Having a baby is stressful and exhausting for every new parent, but I felt other moms were doing better. The moms I’d met in my prenatal yoga class were enthusiastically taking their babies on outings, easily breastfeeding in public, and timing mall visits for naptime so they could stroll and chat in peace. I, on the other hand, structured my entire morning around naptime so I’d have two hours to write. I put so much pressure on myself that April. I ignored the advice to “sleep when the baby sleeps,” and felt the burden of my desperately-clung-to creative life. No one told me it’d be okay if I just lay down for a while, that the books I dreamed of would come, would come.
I had a secret that April: my husband was in the final negotiations for a new job, a job that would take us back to New York. At long last, our California life was entering its final weeks. A family now, we were ready to resume the city life we’d left behind.

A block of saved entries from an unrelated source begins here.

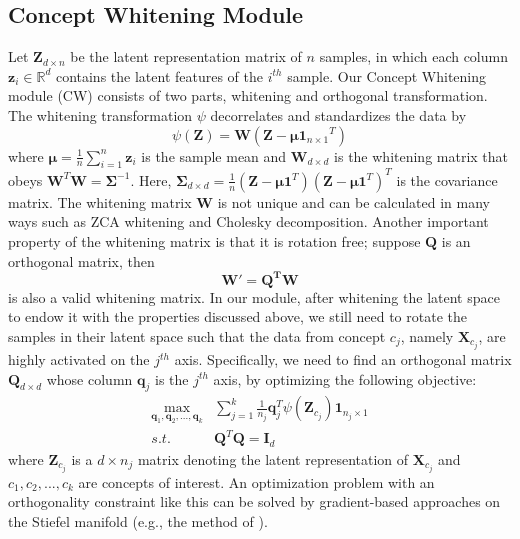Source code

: \documentclass{article}
\begin{document}
\subsection{Concept Whitening Module}
\label{sec:CW}
Let $\mathbf{Z}_{d \times n}$ be the latent representation matrix of $n$ samples, in which each column $\mathbf{z}_i\in \mathbb{R}^d$ contains the latent features of the $i^{th}$ sample. Our Concept Whitening module (CW) consists of two parts, whitening and orthogonal transformation. The whitening transformation $\psi$ decorrelates and standardizes the data by
\begin{equation}
    \psi(\mathbf{Z}) = \mathbf{W}(\mathbf{Z}-\mathbf{\mu}{\mathbf{1}_{n\times 1}}^T)
\end{equation}
where $\mathbf{\mu}=\frac{1}{n}\sum_{i=1}^{n}\mathbf{z}_i$ is the sample mean and $\mathbf{W}_{d \times d}$ is the whitening matrix that obeys $\mathbf{W}^T\mathbf{W}=\mathbf{\Sigma}^{-1}$. Here, $\mathbf{\Sigma}_{d \times d}=\frac{1}{n}(\mathbf{Z}-\mathbf{\mu}\mathbf{1}^T)(\mathbf{Z}-\mathbf{\mu}\mathbf{1}^T)^T$ is the covariance matrix. The whitening matrix $\mathbf{W}$ is not unique and can be calculated in many ways such as ZCA whitening and Cholesky decomposition. Another important property of the whitening matrix is that it is rotation free; suppose $\mathbf{Q}$ is an orthogonal matrix, then
\begin{equation}
    \mathbf{W'}=\mathbf{Q^TW}
\end{equation}
is also a valid whitening matrix. In our module, after whitening the latent space to endow it with the properties discussed above, we still need to rotate the samples in their latent space such that the data from concept $c_j$, namely $\mathbf{X}_{c_j}$, are highly activated on the $j^{th}$ axis. Specifically, we need to find an orthogonal matrix $\mathbf{Q}_{d \times d}$ whose column $\mathbf{q}_j$ is the $j^{th}$ axis, by optimizing the following objective:
\begin{equation}
    \begin{aligned}
        \max_{\mathbf{q}_1,\mathbf{q}_2,...,\mathbf{q}_k}  &\sum_{j=1}^{k}\frac{1}{n_j}\mathbf{q}_j^T\psi(\mathbf{Z}_{c_j})\mathbf{1}_{n_j\times 1} \\
        s.t.\ &\mathbf{Q}^T\mathbf{Q}=\mathbf{I}_d
    \end{aligned}
\end{equation}
where $\mathbf{Z}_{c_j}$ is a $d \times n_j$ matrix denoting the latent representation of $\mathbf{X}_{c_j}$ and $c_1,c_2, ...,c_k$ are concepts of interest. An optimization problem with an orthogonality constraint like this can be solved by gradient-based approaches on the Stiefel manifold (e.g., the method of \cite{wen2013feasible}).
\end{document}

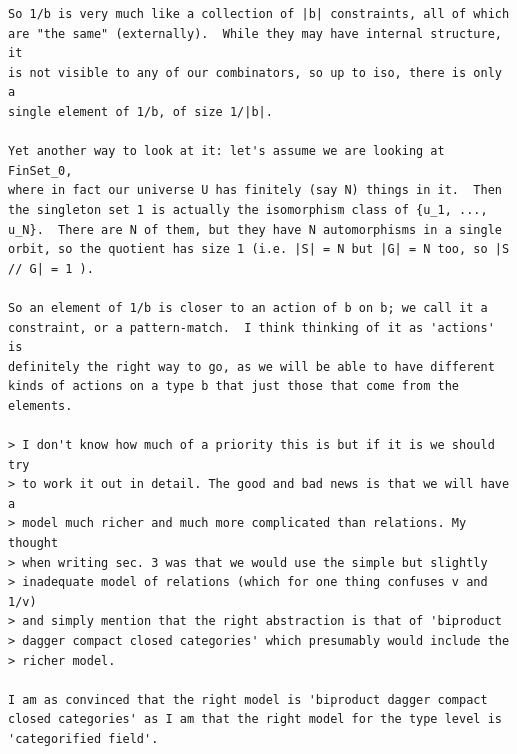\documentclass{llncs}
\begin{document}
\begin{verbatim}
So 1/b is very much like a collection of |b| constraints, all of which 
are "the same" (externally).  While they may have internal structure, it 
is not visible to any of our combinators, so up to iso, there is only a 
single element of 1/b, of size 1/|b|.

Yet another way to look at it: let's assume we are looking at FinSet_0, 
where in fact our universe U has finitely (say N) things in it.  Then 
the singleton set 1 is actually the isomorphism class of {u_1, ..., 
u_N}.  There are N of them, but they have N automorphisms in a single 
orbit, so the quotient has size 1 (i.e. |S| = N but |G| = N too, so |S 
// G| = 1 ).

So an element of 1/b is closer to an action of b on b; we call it a 
constraint, or a pattern-match.  I think thinking of it as 'actions' is 
definitely the right way to go, as we will be able to have different 
kinds of actions on a type b that just those that come from the elements.

> I don't know how much of a priority this is but if it is we should try
> to work it out in detail. The good and bad news is that we will have a
> model much richer and much more complicated than relations. My thought
> when writing sec. 3 was that we would use the simple but slightly
> inadequate model of relations (which for one thing confuses v and 1/v)
> and simply mention that the right abstraction is that of 'biproduct
> dagger compact closed categories' which presumably would include the
> richer model.

I am as convinced that the right model is 'biproduct dagger compact 
closed categories' as I am that the right model for the type level is 
'categorified field'.

\end{verbatim}


 

\end{document}
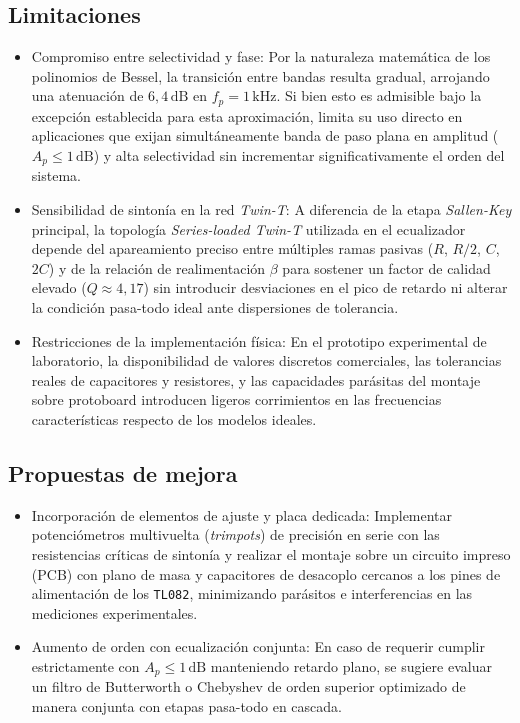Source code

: \documentclass[12pt]{article}
\begin{document}
\begin{itemize}
\subsection*{Limitaciones}
\begin{itemize}
    \item {Compromiso entre selectividad y fase:} Por la naturaleza matemática de los polinomios de Bessel, la transición entre bandas resulta gradual, arrojando una atenuación de $6,4\,\text{dB}$ en $f_p = 1\,\text{kHz}$. Si bien esto es admisible bajo la excepción establecida para esta aproximación, limita su uso directo en aplicaciones que exijan simultáneamente banda de paso plana en amplitud ($A_p \le 1\,\text{dB}$) y alta selectividad sin incrementar significativamente el orden del sistema.
    \item {Sensibilidad de sintonía en la red \textit{Twin-T}:} A diferencia de la etapa \textit{Sallen-Key} principal, la topología \textit{Series-loaded Twin-T} utilizada en el ecualizador depende del apareamiento preciso entre múltiples ramas pasivas ($R$, $R/2$, $C$, $2C$) y de la relación de realimentación $\beta$ para sostener un factor de calidad elevado ($Q \approx 4,17$) sin introducir desviaciones en el pico de retardo ni alterar la condición pasa-todo ideal ante dispersiones de tolerancia.
    \item {Restricciones de la implementación física:} En el prototipo experimental de laboratorio, la disponibilidad de valores discretos comerciales, las tolerancias reales de capacitores y resistores, y las capacidades parásitas del montaje sobre protoboard introducen ligeros corrimientos en las frecuencias características respecto de los modelos ideales.
\end{itemize}

\subsection*{Propuestas de mejora}
\begin{itemize}
    \item {Incorporación de elementos de ajuste y placa dedicada:} Implementar potenciómetros multivuelta (\textit{trimpots}) de precisión en serie con las resistencias críticas de sintonía y realizar el montaje sobre un circuito impreso (PCB) con plano de masa y capacitores de desacoplo cercanos a los pines de alimentación de los \texttt{TL082}, minimizando parásitos e interferencias en las mediciones experimentales.
    \item {Aumento de orden con ecualización conjunta:} En caso de requerir cumplir estrictamente con $A_p \le 1\,\text{dB}$ manteniendo retardo plano, se sugiere evaluar un filtro de Butterworth o Chebyshev de orden superior optimizado de manera conjunta con etapas pasa-todo en cascada.
\end{itemize}


\end{itemize}
\end{document}
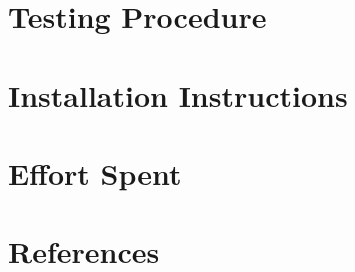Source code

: \documentclass{ConfigurationFiles/Politecnico_Di_Milano}
\begin{document}
    \chapter{Testing Procedure}
    \label{ch:testing_procedure}%
    

    \chapter{Installation Instructions}
    \label{ch:installation_instructions}%
    

    \chapter{Effort Spent}
    \label{ch:effort_spent}%
    

    \chapter{References}
    \label{ch:references}%
    
    \cleardoublepage
\end{document}
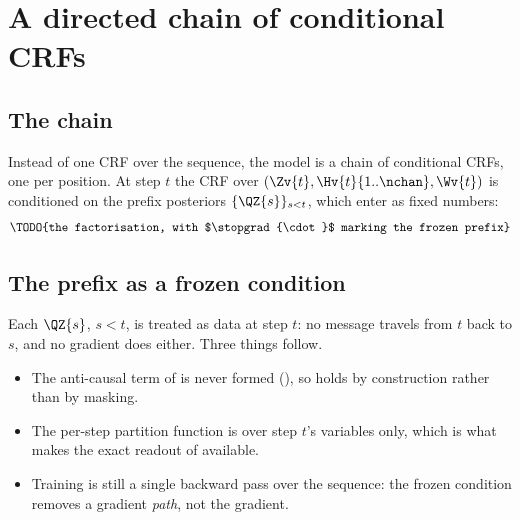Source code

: \section{A directed chain of conditional CRFs}
\label{sec:construction}


\subsection{The chain}

Instead of one CRF over the sequence, the model is a chain of conditional CRFs, one per
position. At step $t$ the CRF over $(\Zv{t}, \Hv{t}{1..\nchan}, \Wv{t})$ is conditioned on the
prefix posteriors $\{\QZ{s}\}_{s < t}$, which enter as fixed numbers:
%
\begin{equation}
\label{eq:chain}
  \TODO{the factorisation, with $\stopgrad{\cdot}$ marking the frozen prefix}
\end{equation}

\subsection{The prefix as a frozen condition}
\label{sec:frozen-prefix}

Each $\QZ{s}$, $s<t$, is treated as data at step $t$: no message travels from $t$ back to $s$,
and no gradient does either. Three things follow.

\begin{itemize}
  \item The anti-causal term of  is never formed
        (), so  holds by construction rather than by
        masking.
  \item The per-step partition function is over step $t$'s variables only, which is what makes
        the exact readout of  available.
  \item Training is still a single backward pass over the sequence: the frozen condition
        removes a gradient \emph{path}, not the gradient.
\end{itemize}


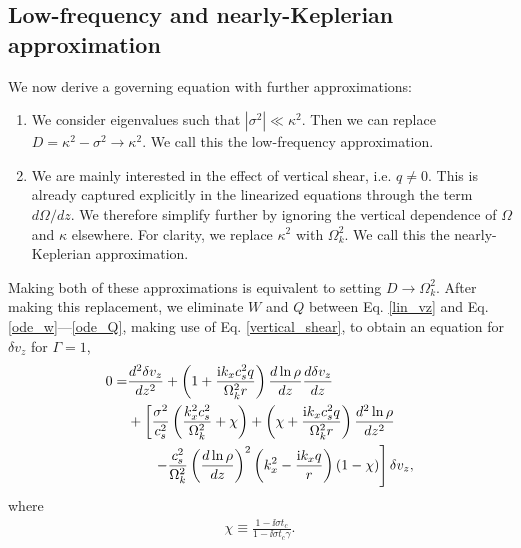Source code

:\subsection{Low-frequency and nearly-Keplerian
  approximation}\label{approx_gov} 
We now derive a governing equation with further approximations:
\begin{enumerate}
\item We consider eigenvalues such that
  $|\sigma^2|\ll \kappa^2$. Then we can replace $D=\kappa^2 -\sigma^2\to
  \kappa^2$. %
  We call this the low-frequency approximation. 
\item We are mainly interested in the effect of vertical shear, i.e. $q\neq
  0$. This is already captured explicitly in the linearized equations through
  the term $d\Omega/dz$. We therefore simplify 
  further by ignoring the vertical dependence of $\Omega$ and $\kappa$
  elsewhere. For clarity, we replace $\kappa^2$ with
  $\Omega_k^2$. We call this the nearly-Keplerian approximation. 
  
\end{enumerate}
Making both of these approximations is equivalent to setting 
$D\to\Omega_k^2$.  After making this replacement, we eliminate $W$ and
$Q$ between  Eq. \ref{lin_vz} and Eq. \ref{ode_w}---\ref{ode_Q},
making use of Eq. \ref{vertical_shear}, to
obtain an equation for $\delta v_z$ for $\Gamma=1$,
\begin{align}
  0 =& \frac{d^2\delta v_z}{dz^2} + \left(1 + \frac{\mathrm{i} k_x c_s^2
      q}{\Omega_k^2r}\right)\frac{d\ln\rho}{dz}\frac{d\delta
    v_z}{dz} \notag\\
  &+ \left[\frac{\sigma^2}{c_s^2}\left(\frac{k_x^2c_s^2}{\Omega_k^2} +
      \chi\right) + \left(\chi + \frac{\mathrm{i} k_x c_s^2
        q}{\Omega_k^2r}\right)\frac{d^2\ln\rho}{dz^2}\right. \notag\\
  &\phantom{+=}\left.-
    \frac{c_s^2}{\Omega_k^2}\left(\frac{d\ln\rho}{dz}\right)^2\left(k_x^2 -
      \frac{\mathrm{i} k_x q}{r}\right)
    \left(1-\chi\right) 
  \right]\delta v_z,\label{vertiso_gov}
\end{align}
where
\begin{align}
  \chi \equiv \frac{1-\ii\sigma t_c}{1-\ii\sigma t_c\gamma}.
\end{align}

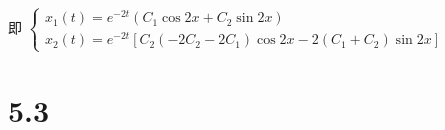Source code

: \begin{enumerate}
                   即 \( \begin{cases} x_{1}(t) = e^{-2t}\left( C_{1}\cos 2x + C_{2}\sin 2x \right) \\
                       x_{2}(t) = e^{-2t}\left[ C_{2}(-2C_{2}-2C_{1})\cos 2x - 2(C_{1}+C_{2})\sin 2x \right]\end{cases} \)
         \end{enumerate}


\section{5.3}

 \subsection{} %

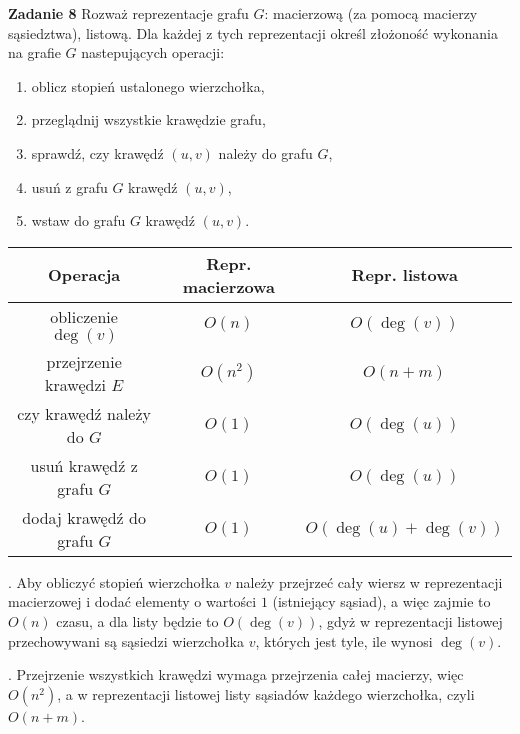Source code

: \documentclass[a4paper,12pt]{article}
\begin{document}
\newpage
\noindent \textbf{Zadanie 8} \newline
Rozważ reprezentacje grafu $G$: macierzową (za pomocą macierzy sąsiedztwa), 
listową. Dla każdej z tych reprezentacji określ złożoność wykonania na grafie
$G$ nastepujących operacji:
\begin{enumerate}
    \item oblicz stopień ustalonego wierzchołka,
    \item przeglądnij wszystkie krawędzie grafu,
    \item sprawdź, czy krawędź $(u, v)$ należy do grafu $G$,
    \item usuń z grafu $G$ krawędź $(u, v)$,
    \item wstaw do grafu $G$ krawędź $(u, v)$.
\end{enumerate}

\begin{table}[h]
\centering
\begin{adjustbox}{width=1\textwidth}
\tiny
\begin{tabular}{|c|c|c|}
    \hline
    Operacja                   & Repr. macierzowa & Repr. listowa           \\ \hline
    obliczenie $\deg(v)$       &  $O(n)$          & $O(\deg(v))$            \\ \hline
    przejrzenie krawędzi $E$   &  $O(n^2)$        & $O(n+m)$                \\ \hline
    czy krawędź należy do $G$  &  $O(1)$          & $O(\deg(u))$            \\ \hline
    usuń krawędź z grafu $G$   &  $O(1)$          & $O(\deg(u))$            \\ \hline
    dodaj krawędź do grafu $G$ &  $O(1)$          & $O(\deg(u) + \deg(v))$  \\ \hline
\end{tabular}
\end{adjustbox}
\end{table}

\noindent {}. Aby obliczyć stopień wierzchołka $v$ należy przejrzeć cały 
wiersz w reprezentacji macierzowej i dodać elementy o wartości $1$ (istniejący sąsiad),
a więc zajmie to $O(n)$ czasu, a dla listy będzie to $O(\deg(v))$, gdyż w reprezentacji
listowej przechowywani są sąsiedzi wierzchołka $v$, których jest tyle, ile wynosi $\deg(v)$.

\noindent {}. Przejrzenie wszystkich krawędzi wymaga przejrzenia całej macierzy, 
więc $O(n^2)$, a w reprezentacji listowej listy sąsiadów każdego wierzchołka, czyli $O(n+m)$.
\end{document}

Little did I know that being isolated in a suburban home would pale in comparison to the isolation of a small Brooklyn apartment with no outside space. Little did I know that the fervor of the California parenting style would prove to be gentle compared to the strident beliefs of the Park Slope Parents. Little did I know that I’d be pregnant again within the year, and that we’d decide to leave New York again for the larger, greener, suburban pastures of New Jersey.
All I knew, in April 2010, was that a new stage was beginning. I felt an excitement, an easiness, that I hadn’t felt for months. We’d be near family. We’d be back in a big city. I’d go for walks with my baby and be surrounded by people, and I wouldn’t ever have to go near a mall. My baby was eating solid foods, lessening my feeling of being solely responsible for her survival. I was sleeping again; the spring-in-NorCal sunshine was glorious; and when we put a bonnet on the baby for our weekly trips to the farmer’s market, people said
she looked so cute as to be unreal, a cartoon, a doll.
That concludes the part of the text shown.